The changes in kynurenine metabolites induced by rTMS in treatment-resistant depression: A pilot study.

J Psychiatr Res 2021 Apr 9;138:194-199. Epub 2021 Apr 9.

Department of Psychiatry, Faculty of Medicine, Saga University, Nabeshima 5-1-1, Saga, 849-8501, Japan.

Background: Repetitive transcranial magnetic stimulation (rTMS) is a noninvasive brain stimulation technique that is considered a valuable and promising technique for improving depressive symptoms in treatment-resistant depression (TRD). However, the exact mechanism by which rTMS ameliorates depressive symptoms remains to be clarified.

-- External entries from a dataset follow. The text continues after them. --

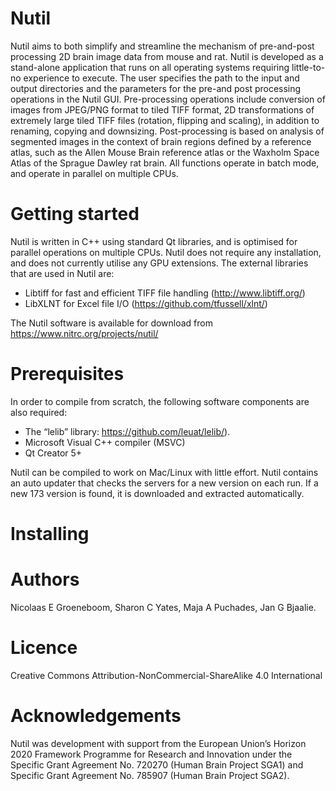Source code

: # Nutil
Nutil aims to both simplify and streamline the mechanism of pre-and-post processing 2D brain image data from mouse and rat. Nutil is developed as a stand-alone application that runs on all operating systems requiring little-to-no experience to execute. The user specifies the path to the input and output directories and the parameters for the pre-and post processing operations in the Nutil GUI. Pre-processing operations include conversion of images from JPEG/PNG format to tiled TIFF format, 2D transformations of extremely large tiled TIFF files (rotation, flipping and scaling), in addition to renaming, copying and downsizing. Post-processing is based on analysis of segmented images in the context of brain regions defined by a reference atlas, such as the Allen Mouse Brain reference atlas or the Waxholm Space Atlas of the Sprague Dawley rat brain. All functions operate in batch mode, and operate in parallel on multiple CPUs.
# Getting started
Nutil is written in C++ using standard Qt libraries, and is optimised for parallel operations on multiple CPUs. Nutil does not require any installation, and does not currently utilise any GPU extensions. The external libraries that are used in Nutil are: 
- Libtiff for fast and efficient TIFF file handling (http://www.libtiff.org/)
- LibXLNT for Excel file I/O (https://github.com/tfussell/xlnt/)

The Nutil software is available for download from https://www.nitrc.org/projects/nutil/
# Prerequisites
In order to compile from scratch, the following software components are also required:
- The “lelib” library: https://github.com/leuat/lelib/).
- Microsoft Visual C++ compiler (MSVC)
- Qt Creator 5+

Nutil can be compiled to work on Mac/Linux with little effort.
Nutil contains an auto updater that checks the servers for a new version on each run. If a new 173 version is found, it is downloaded and extracted automatically.
# Installing

# Authors
Nicolaas E Groeneboom, Sharon C Yates, Maja A Puchades, Jan G Bjaalie. 
# Licence
Creative Commons Attribution-NonCommercial-ShareAlike 4.0 International

# Acknowledgements
Nutil was development with support from the European Union’s Horizon 2020 Framework Programme for Research and Innovation under the Specific Grant Agreement No. 720270 (Human Brain Project SGA1) and Specific Grant Agreement No. 785907 (Human Brain Project SGA2).
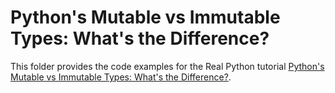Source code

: # Python's Mutable vs Immutable Types: What's the Difference?

This folder provides the code examples for the Real Python tutorial [Python's Mutable vs Immutable Types: What's the Difference?](https://realpython.com/python-mutable-vs-immutable-types/).
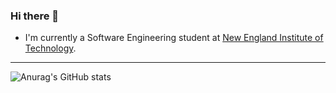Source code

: ### Hi there 👋


- I'm currently a Software Engineering student at [New England Institute of Technology](https://www.neit.edu/).

---

![Anurag's GitHub stats](https://github-readme-stats.vercel.app/api?username=gacarrillo-dev&show_icons=true&theme=codeSTACKr)

<!--
**gacarrillo-dev/gacarrillo-dev** is a ✨ _special_ ✨ repository because its `README.md` (this file) appears on your GitHub profile.

Here are some ideas to get you started:

- 🔭 I’m currently working on ...
- 🌱 I’m currently learning ...
- 👯 I’m looking to collaborate on ...
- 🤔 I’m looking for help with ...
- 💬 Ask me about ...
- 📫 How to reach me: ...
- 😄 Pronouns: ...
- ⚡ Fun fact: ...
-->
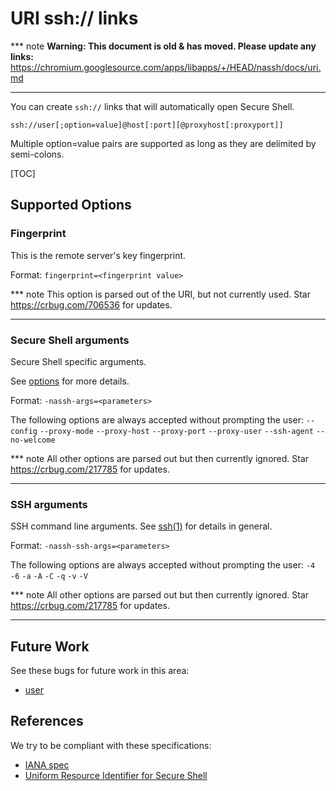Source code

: # URI ssh:// links

*** note
**Warning: This document is old & has moved.  Please update any links:**<br>
https://chromium.googlesource.com/apps/libapps/+/HEAD/nassh/docs/uri.md
***

You can create `ssh://` links that will automatically open Secure Shell.

`ssh://user[;option=value]@host[:port][@proxyhost[:proxyport]]`

Multiple option=value pairs are supported as long as they are delimited by
semi-colons.

[TOC]

## Supported Options

### Fingerprint

This is the remote server's key fingerprint.

Format: `fingerprint=<fingerprint value>`

*** note
This option is parsed out of the URI, but not currently used.
Star https://crbug.com/706536 for updates.
***

### Secure Shell arguments

Secure Shell specific arguments.

See [options](options.md) for more details.

Format: `-nassh-args=<parameters>`

The following options are always accepted without prompting the user:
`--config` `--proxy-mode` `--proxy-host` `--proxy-port` `--proxy-user`
`--ssh-agent` `--no-welcome`

*** note
All other options are parsed out but then currently ignored.
Star https://crbug.com/217785 for updates.
***

### SSH arguments

SSH command line arguments.
See [ssh(1)](https://man.openbsd.org/ssh.1) for details in general.

Format: `-nassh-ssh-args=<parameters>`

The following options are always accepted without prompting the user:
`-4` `-6` `-a` `-A` `-C` `-q` `-v` `-V`

*** note
All other options are parsed out but then currently ignored.
Star https://crbug.com/217785 for updates.
***

## Future Work

See these bugs for future work in this area:
* [user](https://crbug.com/609303)

## References

We try to be compliant with these specifications:

* [IANA spec](https://www.iana.org/assignments/uri-schemes/prov/ssh)
* [Uniform Resource Identifier for Secure Shell](https://tools.ietf.org/html/draft-ietf-secsh-scp-sftp-ssh-uri-04)
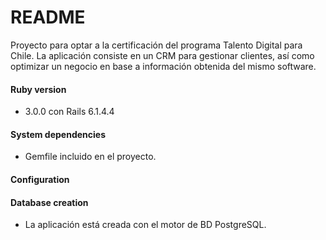 # README

Proyecto para optar a la certificación del programa Talento Digital para Chile. La aplicación consiste en un CRM para gestionar clientes, así como optimizar un negocio en base a información obtenida del mismo software.

#### Ruby version

* 3.0.0 con Rails 6.1.4.4

#### System dependencies

* Gemfile incluido en el proyecto.

#### Configuration

#### Database creation

* La aplicación está creada con el motor de BD PostgreSQL.



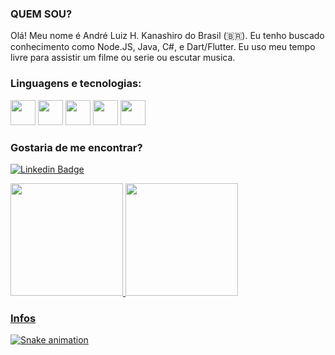 ### QUEM SOU?

Olá! Meu nome é André Luiz H. Kanashiro do Brasil (🇧🇷). Eu tenho buscado conhecimento como Node.JS, Java, C#, e Dart/Flutter. Eu uso meu tempo livre para assistir um filme ou serie ou escutar musica.

### Linguagens e tecnologias:

<div>
<img src="https://cdn.jsdelivr.net/gh/devicons/devicon/icons/nodejs/nodejs-original.svg" width="40" height="40"/> 
<img src="https://cdn.jsdelivr.net/gh/devicons/devicon/icons/java/java-original-wordmark.svg" width="40" height="40"/> 
<img src="https://cdn.jsdelivr.net/gh/devicons/devicon/icons/csharp/csharp-original.svg" width="40" height="40"/> 
<img src="https://cdn.jsdelivr.net/gh/devicons/devicon/icons/dart/dart-original-wordmark.svg" width="40" height="40"/> 
<img src="https://cdn.jsdelivr.net/gh/devicons/devicon/icons/flutter/flutter-original.svg" width="40" height="40"/> 
</div>
  
### Gostaria de me encontrar?

[![Linkedin Badge](https://img.shields.io/badge/-LinkedIn-blue?style=flat-square&logo=Linkedin&logoColor=white&link=https://www.linkedin.com/in/andr%C3%A9-luiz-h-kanashiro-948593185/)](https://www.linkedin.com/in/andr%C3%A9-luiz-h-kanashiro-948593185/)

<!--📊💬STATTITLE / 🌐WEBSITE: https://textanim.com/ -->

<div>
<a href="https://github.com/itsandrekanas">
<img height="180em" src="https://github-readme-stats.vercel.app/api/top-langs/?itsandrekanas&layout=compact&langs_count=7&theme=dracula"/>
<img height="180em" src="https://github-readme-stats.vercel.app/api?itsandrekanas&show_icons=true&theme=dracula&include_all_commits=true&count_private=true"/>
</div>

### Infos
  
  ![Snake animation](https://github.com/itsandrekanas/itsandrekanas/blob/output/github-contribution-grid-snake.svg)



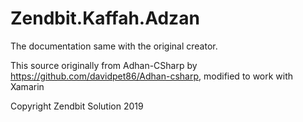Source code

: # Zendbit.Kaffah.Adzan

The documentation same with the original creator.

This source originally from Adhan-CSharp by https://github.com/davidpet86/Adhan-csharp, modified to work with Xamarin

Copyright Zendbit Solution 2019
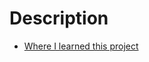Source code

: # Description

* [Where I learned this project](https://medium.com/@kopilov.vlad/detect-sms-spam-in-kaggle-with-scikit-learn-5f6afa7a3ca2)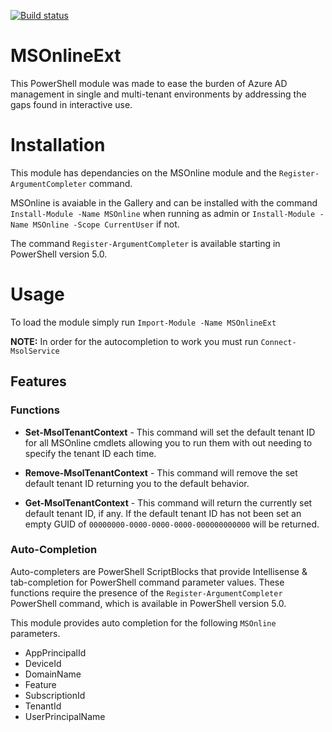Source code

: [![Build status](https://ci.appveyor.com/api/projects/status/h0j9auihbwfox3f0/branch/master?svg=true)](https://ci.appveyor.com/project/Persistent13/msonlineext/branch/master)

# MSOnlineExt

This PowerShell module was made to ease the burden of Azure AD management in single and multi-tenant environments by addressing the gaps found in interactive use.

# Installation

This module has dependancies on the MSOnline module and the `Register-ArgumentCompleter` command.

MSOnline is avaiable in the Gallery and can be installed with the command `Install-Module -Name MSOnline` when running as admin or `Install-Module -Name MSOnline -Scope CurrentUser` if not.

The command `Register-ArgumentCompleter` is available starting in PowerShell version 5.0.

# Usage

To load the module simply run `Import-Module -Name MSOnlineExt`

**NOTE:** In order for the autocompletion to work you must run `Connect-MsolService`

## Features

### Functions

- **Set-MsolTenantContext** - This command will set the default tenant ID for all MSOnline cmdlets allowing you to run them with out needing to specify the tenant ID each time.

- **Remove-MsolTenantContext** - This command will remove the set default tenant ID returning you to the default behavior.

- **Get-MsolTenantContext** - This command will return the currently set default tenant ID, if any. If the default tenant ID has not been set an empty GUID of `00000000-0000-0000-0000-000000000000` will be returned.

### Auto-Completion

Auto-completers are PowerShell ScriptBlocks that provide Intellisense & tab-completion for PowerShell command parameter values. These functions require the presence of the `Register-ArgumentCompleter` PowerShell command, which is available in PowerShell version 5.0.

This module provides auto completion for the following `MSOnline` parameters.

- AppPrincipalId
- DeviceId
- DomainName
- Feature
- SubscriptionId
- TenantId
- UserPrincipalName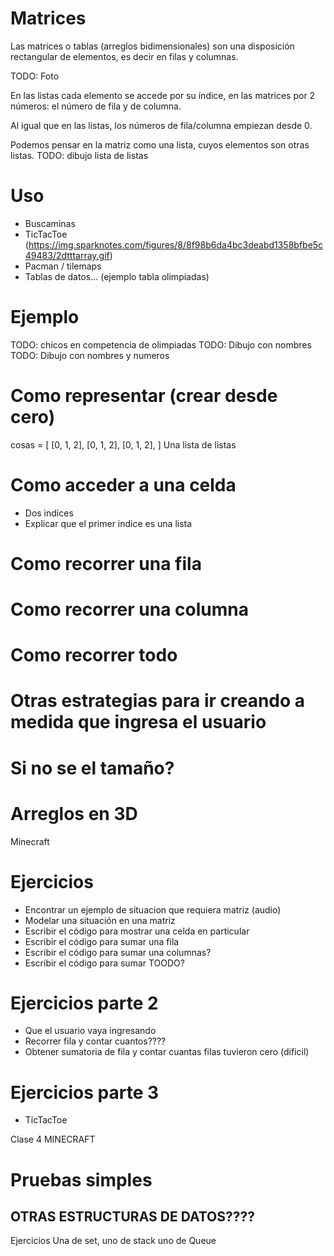 # Matrices

Las matrices o tablas (arreglos bidimensionales) son una disposición rectangular de elementos, es decir en filas y columnas.

TODO: Foto

En las listas cada elemento se accede por su índice, en las matrices por 2 números: el número de fila y de columna.

Al igual que en las listas, los números de fila/columna empiezan desde 0.

Podemos pensar en la matriz como una lista, cuyos elementos son otras listas.
TODO: dibujo lista de listas

# Uso
* Buscaminas
* TicTacToe (https://img.sparknotes.com/figures/8/8f98b6da4bc3deabd1358bfbe5c49483/2dtttarray.gif)
* Pacman / tilemaps 
* Tablas de datos… (ejemplo tabla olimpiadas)


# Ejemplo
TODO: chicos en competencia de olimpiadas
TODO: Dibujo con nombres
TODO: Dibujo con nombres y numeros

# Como representar (crear desde cero)

cosas = 	[
	[0, 1, 2],
	[0, 1, 2],
	[0, 1, 2],
	]
Una lista de listas

# Como acceder a una celda
* Dos indices
* Explicar que el primer indice es una lista

# Como recorrer una fila

# Como recorrer una columna

# Como recorrer todo

# Otras estrategias para ir creando a medida que ingresa el usuario

# Si no se el tamaño?

# Arreglos en 3D
Minecraft

# Ejercicios
* Encontrar un ejemplo de situacion que requiera matriz (audio)
* Modelar una situación en una matriz
* Escribir el código para mostrar una celda en particular
* Escribir el código para sumar una fila
* Escribir el código para sumar una columnas?
* Escribir el código para sumar TOODO?

# Ejercicios parte 2
* Que el usuario vaya ingresando
* Recorrer fila y contar cuantos????
* Obtener sumatoria de fila y contar cuantas filas tuvieron cero (dificil)

# Ejercicios parte 3
* TicTacToe


Clase 4 MINECRAFT
# Pruebas simples


## OTRAS ESTRUCTURAS DE DATOS????
Ejercicios Una de set, uno de stack uno de Queue

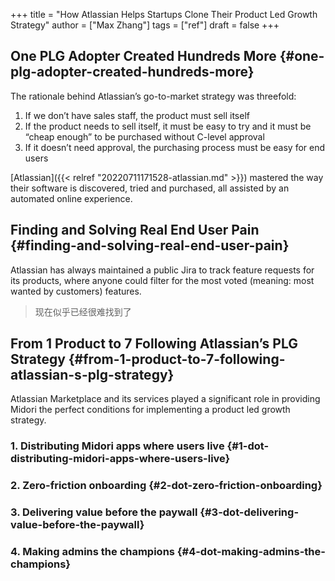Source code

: +++
title = "How Atlassian Helps Startups Clone Their Product Led Growth Strategy"
author = ["Max Zhang"]
tags = ["ref"]
draft = false
+++

## One PLG Adopter Created Hundreds More {#one-plg-adopter-created-hundreds-more}

The rationale behind Atlassian’s go-to-market strategy was threefold:

1.  If we don’t have sales staff, the product must sell itself
2.  If the product needs to sell itself, it must be easy to try and it must be “cheap enough” to be purchased without C-level approval
3.  If it doesn’t need approval, the purchasing process must be easy for end users

[Atlassian]({{< relref "20220711171528-atlassian.md" >}}) mastered the way their software is discovered, tried and purchased, all assisted by an automated online experience.


## Finding and Solving Real End User Pain {#finding-and-solving-real-end-user-pain}

Atlassian has always maintained a public Jira to track feature requests for its products, where anyone could filter for the most voted (meaning: most wanted by customers) features.

> 现在似乎已经很难找到了


## From 1 Product to 7 Following Atlassian’s PLG Strategy {#from-1-product-to-7-following-atlassian-s-plg-strategy}

Atlassian Marketplace and its services played a significant role in providing Midori the perfect conditions for implementing a product led growth strategy.


### 1. Distributing Midori apps where users live {#1-dot-distributing-midori-apps-where-users-live}


### 2. Zero-friction onboarding {#2-dot-zero-friction-onboarding}


### 3. Delivering value before the paywall {#3-dot-delivering-value-before-the-paywall}


### 4. Making admins the champions {#4-dot-making-admins-the-champions}
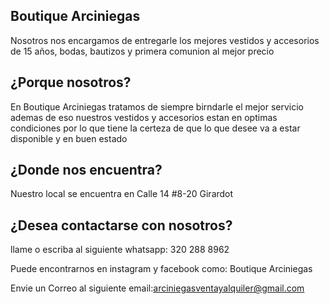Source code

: ## Boutique Arciniegas

Nosotros nos encargamos de entregarle los mejores vestidos y accesorios de 15 años, bodas, bautizos y primera comunion al mejor precio

## ¿Porque nosotros?

En Boutique Arciniegas tratamos de siempre birndarle el mejor servicio ademas de eso nuestros vestidos y accesorios estan en optimas condiciones por lo que tiene la certeza de que lo que desee va a estar disponible y en buen estado 


## ¿Donde nos encuentra?

Nuestro local se encuentra en Calle 14 #8-20 Girardot

## ¿Desea contactarse con nosotros?

llame o escriba al siguiente whatsapp: 320 288 8962


Puede encontrarnos en instagram y facebook como: Boutique Arciniegas


Envie un Correo al siguiente email:arciniegasventayalquiler@gmail.com
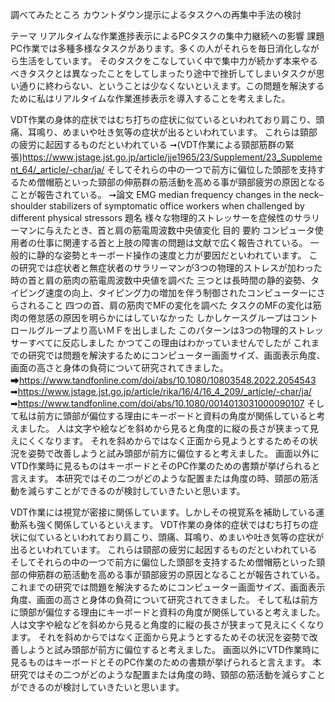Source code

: 調べてみたところ
カウントダウン提示によるタスクへの再集中手法の検討


テーマ
リアルタイムな作業進捗表示によるPCタスクの集中力継続への影響
課題
PC作業では多種多様なタスクがあります。多くの人がそれらを毎日消化しながら生活をしています。
そのタスクをこなしていく中で集中力が続かず本来やるべきタスクとは異なったことをしてしまったり途中で挫折してしまいタスクが思い通りに終わらない、ということは少なくないといえます。この問題を解決するために私はリアルタイムな作業進捗表示を導入することを考えました。

VDT作業の身体的症状ではむち打ちの症状に似ているといわれており肩こり、頭痛、耳鳴り、めまいや吐き気等の症状が出るといわれています。
これらは頸部の疲労に起因するものだといわれている
    ➞(VDT作業による頸部筋群の緊張)https://www.jstage.jst.go.jp/article/jje1965/23/Supplement/23_Supplement_64/_article/-char/ja/
そしてそれらの中の一つで前方に偏位した頭部を支持するため僧帽筋といった頸部の伸筋群の筋活動を高める事が頸部疲労の原因となることが報告されている。
    ➞論文
        EMG median frequency changes in the neck–shoulder stabilizers of symptomatic office workers when challenged by different physical stressors
    題名
        様々な物理的ストレッサーを症候性のサラリーマンに与えたとき、首と肩の筋電周波数中央値変化
    目的
    要約
        コンピュータ使用者の仕事に関連する首と上肢の障害の問題は文献で広く報告されている。
        一般的に静的な姿勢とキーボード操作の速度と力が要因だといわれています。
        この研究では症状者と無症状者のサラリーマンが3つの物理的ストレスが加わった時の首と肩の筋肉の筋電周波数中央値を調べた
        三つとは長時間の静的姿勢、タイピング速度の向上、タイピング力の増加を伴う制御されたコンピューターにさらされること
        四つの首、肩の筋肉でMFの変化を調べた
        タスクのMFの変化は筋肉の倦怠感の原因を明らかにはしていなかった
        しかしケースグループはコントロールグループより高いＭＦを出しました
        このパターンは3つの物理的ストレッサーすべてに反応しました
        かつてこの理由はわかっていませんでしたが
これまでの研究では問題を解決するためにコンピューター画面サイズ、画面表示角度、画面の高さと身体の負荷について研究されてきました。
    ➡https://www.tandfonline.com/doi/abs/10.1080/10803548.2022.2054543
    ➡https://www.jstage.jst.go.jp/article/rika/16/4/16_4_209/_article/-char/ja/
    ➡https://www.tandfonline.com/doi/abs/10.1080/0014013031000090107
そして私は前方に頭部が偏位する理由にキーボードと資料の角度が関係していると考えました。
人は文字や絵などを斜めから見ると角度的に縦の長さが狭まって見えにくくなります。
それを斜めからではなく正面から見ようとするためその状況を姿勢で改善しようと試み頭部が前方に偏位すると考えました。
画面以外にVTD作業時に見るものはキーボードとそのPC作業のための書類が挙げられると言えます。
本研究ではその二つがどのような配置または角度の時、頸部の筋活動を減らすことができるのが検討していきたいと思います。


VDT作業には視覚が密接に関係しています。しかしその視覚系を補助している運動系も強く関係しているといえます。
VDT作業の身体的症状ではむち打ちの症状に似ているといわれており肩こり、頭痛、耳鳴り、めまいや吐き気等の症状が出るといわれています。
これらは頸部の疲労に起因するものだといわれている
そしてそれらの中の一つで前方に偏位した頭部を支持するため僧帽筋といった頸部の伸筋群の筋活動を高める事が頸部疲労の原因となることが報告されている。
これまでの研究では問題を解決するためにコンピューター画面サイズ、画面表示角度、画面の高さと身体の負荷について研究されてきました。
そして私は前方に頭部が偏位する理由にキーボードと資料の角度が関係していると考えました。
人は文字や絵などを斜めから見ると角度的に縦の長さが狭まって見えにくくなります。
それを斜めからではなく正面から見ようとするためその状況を姿勢で改善しようと試み頭部が前方に偏位すると考えました。
画面以外にVTD作業時に見るものはキーボードとそのPC作業のための書類が挙げられると言えます。
本研究ではその二つがどのような配置または角度の時、頸部の筋活動を減らすことができるのが検討していきたいと思います。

Objective: The aim of the present study was to analyzed the changes in metabolites of patients with TRD in the rTMS treatment, especially focusing on the kynurenine (KYN) pathway.

Methods: Thirteen participants with TRD were enrolled in a high-frequency (10 Hz) rTMS study. Cognitive function, depressive symptoms and the concentration of plasma tryptophan (TRP) metabolites were measured at baseline and at the endpoint of rTMS treatment.

Results: rTMS treatment significantly improved depressive symptom scores and some subscales of cognitive dysfunction. The present study has demonstrated that rTMS treatment significantly increased plasma TRP levels and significantly decreased plasma serotonin levels, while plasma KYN and kynurenic acid level as well as KYN/TRP ratio remained unchanged.

Conclusions: This is the first metabolomic study of patients with TRD undergoing rTMS treatment. To validate the present results, it is necessary to increase the number of cases including controls, use a sample of cerebrospinal fluid, and measure blood concentration over time in the course of rTMS treatment.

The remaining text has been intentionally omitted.